For the past several years, the Weissman School of Arts and Sciences held an Art-a-Thon. The Art-a-Thon is a day-long event that takes place in the spring and celebrates all types of artistic endeavors. Throughout the day students and faculty come together to create new things and explore new ideas.
The Weissman School of Arts and Sciences is proud to offer the Milt Hinton Jazz Perspectives Concert Series. The concept for the series was inspired by the presence of bassist Milt Hinton at Baruch College who led a weekly afternoon jazz workshop beginning in 1992. Hinton, fondly called “The Judge,” is regarded as the dean of jazz bass players. You can see vintage film of Hinton here.
The Paul Andre Feit Fund sponsors Latin American, Latino, and Caribbean events at Baruch. In addition to an annual lecture by a distinguished scholar in the field, the fund sponsors lectures, field trips, and students events.
Students can also take advantage of the Sidney Harman Writer-in-Residence program, which brings a distinguished writer to campus every semester. Writers such as Colum McCann, Anita Desai, Lorrie Moore, and Paul Auster transform the Weissman School of Arts and Sciences landscape by offering master classes, lectures, readings, and workshops for gifted students.
Our long list of past and current speakers, performers, and teachers at Baruch College includes Grammy, Pulitzer, and Nobel Prize winners such as Tito Puente, Winton Marsalis, Tony Kushner, Edward Albee, and U.S. Poet Laureate Charles Simic. Be sure to visit the Baruch Performing Arts Center and the Baruch College’s Sidney Mishkin Gallery, a thriving exhibition space that puts on a number of noteworthy shows each year.
The Sandra Kahn Wasserman Jewish Studies Center in the Weissman School of Arts and Sciences at Baruch College reflects the legacy and heritage of the college, its tradition of educating New York City immigrants, its diverse population, and its special relationship to and place within Manhattan.

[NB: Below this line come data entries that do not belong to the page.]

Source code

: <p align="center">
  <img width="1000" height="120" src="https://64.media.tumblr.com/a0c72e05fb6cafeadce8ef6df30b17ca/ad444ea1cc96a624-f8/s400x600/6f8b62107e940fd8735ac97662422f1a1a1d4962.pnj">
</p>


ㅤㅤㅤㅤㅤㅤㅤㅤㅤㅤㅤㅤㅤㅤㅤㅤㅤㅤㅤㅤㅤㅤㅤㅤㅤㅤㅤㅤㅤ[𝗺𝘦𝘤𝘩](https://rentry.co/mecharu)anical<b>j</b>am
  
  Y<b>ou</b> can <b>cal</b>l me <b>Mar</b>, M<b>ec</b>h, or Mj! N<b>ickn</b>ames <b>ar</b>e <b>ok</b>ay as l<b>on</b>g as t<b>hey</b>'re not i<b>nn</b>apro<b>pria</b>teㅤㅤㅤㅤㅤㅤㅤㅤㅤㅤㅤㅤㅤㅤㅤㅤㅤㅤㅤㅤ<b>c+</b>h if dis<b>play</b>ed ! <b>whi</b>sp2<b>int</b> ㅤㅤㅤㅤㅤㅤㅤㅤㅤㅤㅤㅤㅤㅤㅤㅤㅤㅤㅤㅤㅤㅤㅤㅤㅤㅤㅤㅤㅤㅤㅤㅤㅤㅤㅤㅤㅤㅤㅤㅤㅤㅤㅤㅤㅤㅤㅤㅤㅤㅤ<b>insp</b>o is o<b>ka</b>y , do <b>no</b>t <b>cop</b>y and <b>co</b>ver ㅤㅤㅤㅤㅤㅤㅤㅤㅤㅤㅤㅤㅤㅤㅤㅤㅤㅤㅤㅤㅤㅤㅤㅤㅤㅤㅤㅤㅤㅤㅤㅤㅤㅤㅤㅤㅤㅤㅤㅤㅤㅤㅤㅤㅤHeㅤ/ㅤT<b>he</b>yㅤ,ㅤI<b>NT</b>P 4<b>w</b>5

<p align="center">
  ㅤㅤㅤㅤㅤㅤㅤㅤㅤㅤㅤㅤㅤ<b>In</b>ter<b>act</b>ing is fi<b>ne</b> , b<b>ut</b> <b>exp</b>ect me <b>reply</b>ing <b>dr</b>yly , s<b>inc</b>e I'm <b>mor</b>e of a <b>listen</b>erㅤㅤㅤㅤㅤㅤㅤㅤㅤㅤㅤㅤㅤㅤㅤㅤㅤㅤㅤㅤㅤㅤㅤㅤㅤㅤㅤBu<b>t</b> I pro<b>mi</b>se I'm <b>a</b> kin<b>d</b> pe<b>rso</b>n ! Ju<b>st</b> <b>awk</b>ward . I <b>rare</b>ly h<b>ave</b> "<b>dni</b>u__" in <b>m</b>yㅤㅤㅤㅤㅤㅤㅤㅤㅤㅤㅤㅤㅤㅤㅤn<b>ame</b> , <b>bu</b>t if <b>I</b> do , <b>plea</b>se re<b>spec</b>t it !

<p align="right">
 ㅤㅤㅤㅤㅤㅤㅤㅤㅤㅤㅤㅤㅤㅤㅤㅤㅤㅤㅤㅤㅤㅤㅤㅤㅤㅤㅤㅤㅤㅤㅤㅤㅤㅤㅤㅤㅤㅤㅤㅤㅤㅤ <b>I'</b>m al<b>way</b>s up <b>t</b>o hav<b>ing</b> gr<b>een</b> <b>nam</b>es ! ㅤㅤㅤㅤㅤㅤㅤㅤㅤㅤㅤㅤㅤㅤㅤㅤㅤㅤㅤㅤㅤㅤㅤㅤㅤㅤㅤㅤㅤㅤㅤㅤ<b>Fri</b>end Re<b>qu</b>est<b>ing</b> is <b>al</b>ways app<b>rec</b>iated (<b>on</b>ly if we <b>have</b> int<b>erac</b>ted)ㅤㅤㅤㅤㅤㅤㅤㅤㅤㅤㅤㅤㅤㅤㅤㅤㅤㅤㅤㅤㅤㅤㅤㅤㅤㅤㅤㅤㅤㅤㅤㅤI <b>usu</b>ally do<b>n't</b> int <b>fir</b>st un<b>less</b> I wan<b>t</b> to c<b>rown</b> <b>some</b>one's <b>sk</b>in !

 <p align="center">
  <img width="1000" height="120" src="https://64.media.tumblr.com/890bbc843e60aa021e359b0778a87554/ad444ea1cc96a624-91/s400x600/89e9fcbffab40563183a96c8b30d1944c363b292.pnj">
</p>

Named after Sidney Mishkin (’34), the Mishkin Gallery presents exhibitions and public programs dedicated to education and advancing the understanding of modern and contemporary art, interdisciplinary cultural activity, and innovative artistic practice from around the world. Extending Baruch beyond its campus, the Mishkin Gallery promotes projects by artists who demonstrate how and why creative practice is a crucial force in nurturing diversity, tolerance and shaping culture.